> _WHAT TO DO_: Copy out the entries below exactly as they stand, but only from the line containing "### Bug Fixes" through the line containing "update warm colors".

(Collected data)
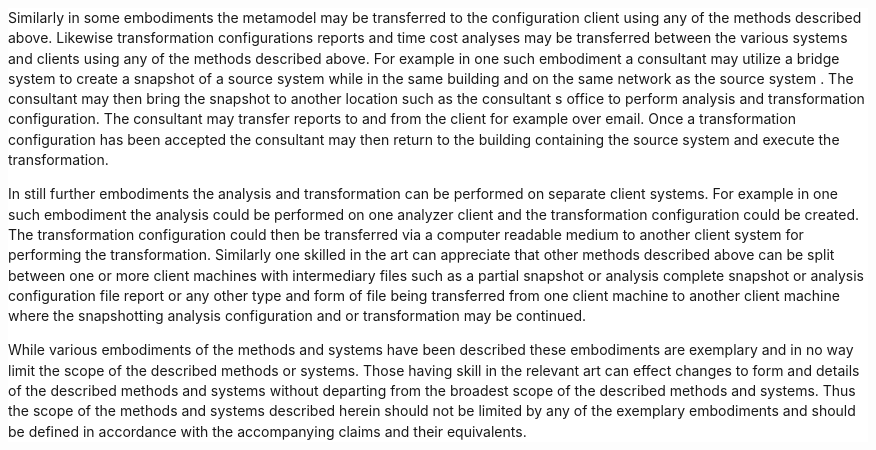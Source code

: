 Similarly in some embodiments the metamodel may be transferred to the configuration client using any of the methods described above. Likewise transformation configurations reports and time cost analyses may be transferred between the various systems and clients using any of the methods described above. For example in one such embodiment a consultant may utilize a bridge system to create a snapshot of a source system while in the same building and on the same network as the source system . The consultant may then bring the snapshot to another location such as the consultant s office to perform analysis and transformation configuration. The consultant may transfer reports to and from the client for example over email. Once a transformation configuration has been accepted the consultant may then return to the building containing the source system and execute the transformation.

In still further embodiments the analysis and transformation can be performed on separate client systems. For example in one such embodiment the analysis could be performed on one analyzer client and the transformation configuration could be created. The transformation configuration could then be transferred via a computer readable medium to another client system for performing the transformation. Similarly one skilled in the art can appreciate that other methods described above can be split between one or more client machines with intermediary files such as a partial snapshot or analysis complete snapshot or analysis configuration file report or any other type and form of file being transferred from one client machine to another client machine where the snapshotting analysis configuration and or transformation may be continued.

While various embodiments of the methods and systems have been described these embodiments are exemplary and in no way limit the scope of the described methods or systems. Those having skill in the relevant art can effect changes to form and details of the described methods and systems without departing from the broadest scope of the described methods and systems. Thus the scope of the methods and systems described herein should not be limited by any of the exemplary embodiments and should be defined in accordance with the accompanying claims and their equivalents.

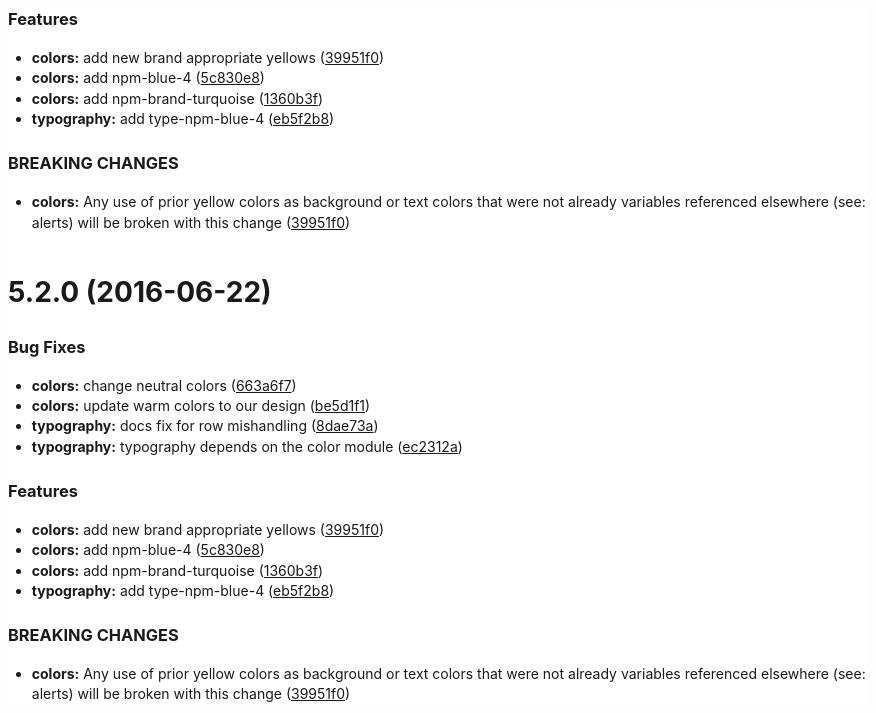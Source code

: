 ### Features

* **colors:** add new brand appropriate yellows ([39951f0](https://github.com/pivotal-cf/pivotal-ui/commit/39951f0))
* **colors:** add npm-blue-4 ([5c830e8](https://github.com/pivotal-cf/pivotal-ui/commit/5c830e8))
* **colors:** add npm-brand-turquoise ([1360b3f](https://github.com/pivotal-cf/pivotal-ui/commit/1360b3f))
* **typography:** add type-npm-blue-4 ([eb5f2b8](https://github.com/pivotal-cf/pivotal-ui/commit/eb5f2b8))


### BREAKING CHANGES

* **colors:** Any use of prior yellow colors as background or text
colors that were not already variables referenced elsewhere (see:
alerts) will be broken with this change ([39951f0](https://github.com/pivotal-cf/pivotal-ui/commits/39951f0))


<a name="5.2.0"></a>
# 5.2.0 (2016-06-22)


### Bug Fixes

* **colors:** change neutral colors ([663a6f7](https://github.com/pivotal-cf/pivotal-ui/commit/663a6f7))
* **colors:** update warm colors to our design ([be5d1f1](https://github.com/pivotal-cf/pivotal-ui/commit/be5d1f1))
* **typography:** docs fix for row mishandling ([8dae73a](https://github.com/pivotal-cf/pivotal-ui/commit/8dae73a))
* **typography:** typography depends on the color module ([ec2312a](https://github.com/pivotal-cf/pivotal-ui/commit/ec2312a))

### Features

* **colors:** add new brand appropriate yellows ([39951f0](https://github.com/pivotal-cf/pivotal-ui/commit/39951f0))
* **colors:** add npm-blue-4 ([5c830e8](https://github.com/pivotal-cf/pivotal-ui/commit/5c830e8))
* **colors:** add npm-brand-turquoise ([1360b3f](https://github.com/pivotal-cf/pivotal-ui/commit/1360b3f))
* **typography:** add type-npm-blue-4 ([eb5f2b8](https://github.com/pivotal-cf/pivotal-ui/commit/eb5f2b8))


### BREAKING CHANGES

* **colors:** Any use of prior yellow colors as background or text
colors that were not already variables referenced elsewhere (see:
alerts) will be broken with this change ([39951f0](https://github.com/pivotal-cf/pivotal-ui/commits/39951f0))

> _YOUR RESPONSE_:
### Bug Fixes

* **colors:** change neutral colors ([663a6f7](https://github.com/pivotal-cf/pivotal-ui/commit/663a6f7))
* **colors:** update warm colors to our design ([be5d1f1](https://github.com/pivotal-cf/pivotal-ui/commit/be5d1f1))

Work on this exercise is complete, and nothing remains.